Getting Started with Milvus Hybrid Search
With the release of Milvus 2.4, we introduced multi-vector search and the capability of doing hybrid search (multi-vector search). This new functionality enhances how we can search and analyze data by allowing users to conduct a hybrid search, performing simultaneous queries across multiple vector fields and integrating the results with re-ranking strategies.
Hybrid search, often referred to as multi-vector search, is the process of conducting searches across various vector fields within the same dataset. These vectors can represent different facets of data, utilize diverse embedding models, or employ distinct data processing methods and combine the results using re-rankers.
In this tutorial, you will learn how to leverage Milvus 2.4’s hybrid search capabilities to enhance your search. We’ll cover:
Create Sparse Embeddings
Create Dense Embeddings
Index your data in Milvus
Perform a multi-vector search using the same collection.

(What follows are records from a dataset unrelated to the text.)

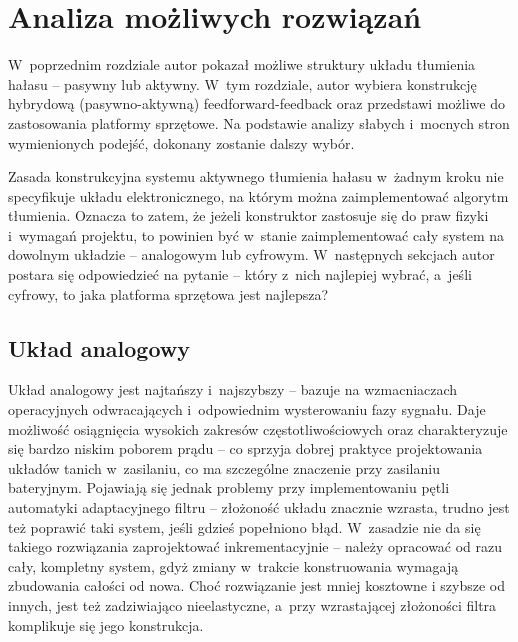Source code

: \chapter{Analiza możliwych rozwiązań}
\label{cha:możliwe_układy}
 W~poprzednim rozdziale autor pokazał możliwe struktury układu tłumienia hałasu -- pasywny lub aktywny. W~tym rozdziale, autor wybiera konstrukcję hybrydową (pasywno-aktywną) feedforward-feedback oraz przedstawi możliwe do zastosowania platformy sprzętowe. Na podstawie analizy słabych i~mocnych stron wymienionych podejść, dokonany zostanie dalszy wybór.

 Zasada konstrukcyjna systemu aktywnego tłumienia hałasu w~żadnym kroku nie specyfikuje układu elektronicznego, na którym można zaimplementować algorytm tłumienia. Oznacza to zatem, że jeżeli konstruktor zastosuje się do praw fizyki i~wymagań projektu, to powinien być w~stanie zaimplementować cały system na dowolnym układzie -- analogowym lub cyfrowym. W~następnych sekcjach autor postara się odpowiedzieć na pytanie -- który z~nich najlepiej wybrać, a~jeśli cyfrowy, to jaka platforma sprzętowa jest najlepsza? 
\section{Układ analogowy}
\label{sec:analog}
Układ analogowy jest najtańszy i~najszybszy -- bazuje na wzmacniaczach operacyjnych odwracających i~odpowiednim wysterowaniu fazy sygnału. Daje możliwość osiągnięcia wysokich zakresów częstotliwościowych oraz charakteryzuje się bardzo niskim poborem prądu -- co sprzyja dobrej praktyce projektowania układów tanich w~zasilaniu, co ma szczególne znaczenie przy zasilaniu bateryjnym. Pojawiają się jednak problemy przy implementowaniu pętli automatyki adaptacyjnego filtru -- złożoność układu znacznie wzrasta, trudno jest też poprawić taki system, jeśli gdzieś popełniono błąd. W~zasadzie nie da się takiego rozwiązania zaprojektować inkrementacyjnie -- należy opracować od razu cały, kompletny system, gdyż zmiany w~trakcie konstruowania wymagają zbudowania całości od nowa. Choć rozwiązanie jest mniej kosztowne i szybsze od innych, jest też zadziwiająco nieelastyczne, a~przy wzrastającej złożoności filtra komplikuje się jego konstrukcja.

This tutorial will utilize the eSci dataset, a comprehensive product search dataset from Amazon. Additionally, we’ll use the BGE-M3 model via the pymilvus[models] library, which makes it easier to generate direct embedding within Milvus.
Introduction to Hybrid Search
Hybrid search is a powerful technique that combines the strengths of sparse and dense retrieval methods to enhance search results. Traditional sparse retrieval methods, while effective in certain scenarios, often suffer from limited expressiveness and lack of flexibility. Hybrid search addresses these limitations by merging sparse and dense retrieval methods, enabling more accurate and efficient search outcomes.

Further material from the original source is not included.